(Data records)

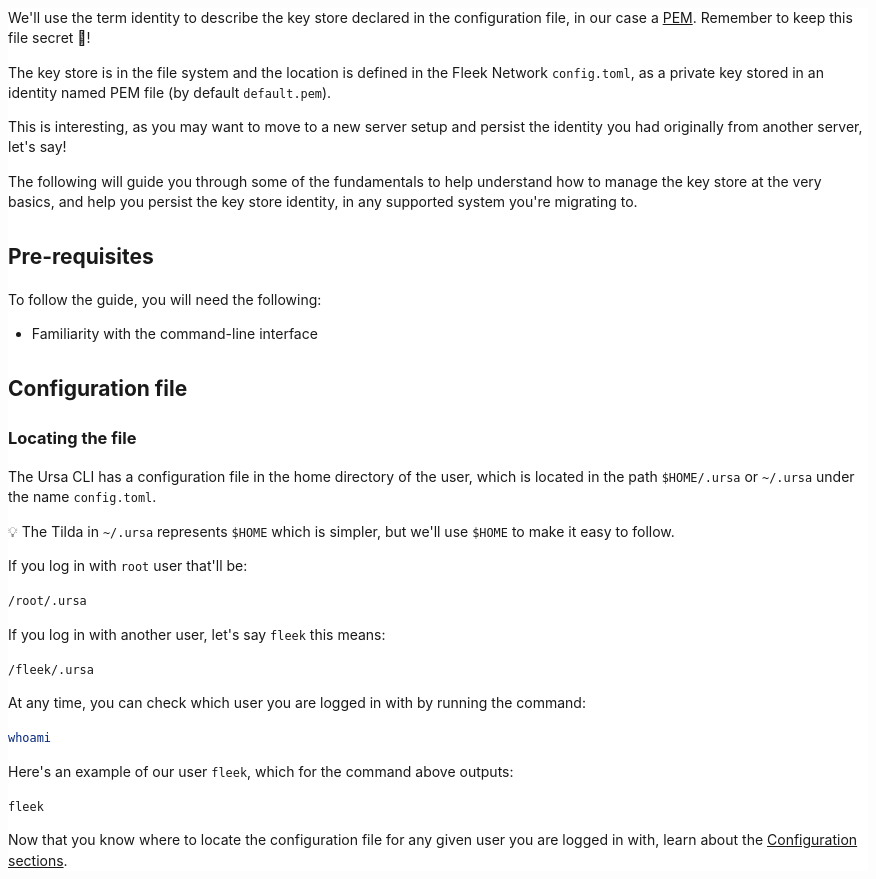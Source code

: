We'll use the term identity to describe the key store declared in the configuration file, in our case a [PEM](https://en.wikipedia.org/wiki/Privacy-Enhanced_Mail). Remember to keep this file secret 🙏!

The key store is in the file system and the location is defined in the Fleek Network
`config.toml`, as a private key stored in an identity named PEM file (by default `default.pem`).

This is interesting, as you may want to move to a new server setup and persist the identity you had originally from another server, let's say!

The following will guide you through some of the fundamentals to help understand how to manage the key store at the very basics, and help you persist the key store identity, in any supported system you're migrating to.

## Pre-requisites

To follow the guide, you will need the following:

- Familiarity with the command-line interface

<CheckoutCommitWarning />

## Configuration file

### Locating the file

The Ursa CLI has a configuration file in the home directory of the user, which is located in the path `$HOME/.ursa` or `~/.ursa` under the name `config.toml`. 

💡 The Tilda in `~/.ursa` represents `$HOME` which is simpler, but we'll use `$HOME` to make it easy to follow.


If you log in with `root` user that'll be:

```sh
/root/.ursa
```

If you log in with another user, let's say `fleek` this means:

```sh
/fleek/.ursa
```

At any time, you can check which user you are logged in with by running the command:

```sh
whoami
```

Here's an example of our user `fleek`, which for the command above outputs:

```sh
fleek
```

Now that you know where to locate the configuration file for any given user you are logged in with, learn about the [Configuration sections](#configuration-sections).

- **WHAT TO PRODUCE**
Check each line of the entries for the string "ursa". Copy the lines that have it.

- **RESPONSE AREA**
The Ursa CLI has a configuration file in the home directory of the user, which is located in the path `$HOME/.ursa` or `~/.ursa` under the name `config.toml`. 
💡 The Tilda in `~/.ursa` represents `$HOME` which is simpler, but we'll use `$HOME` to make it easy to follow.
/root/.ursa
/fleek/.ursa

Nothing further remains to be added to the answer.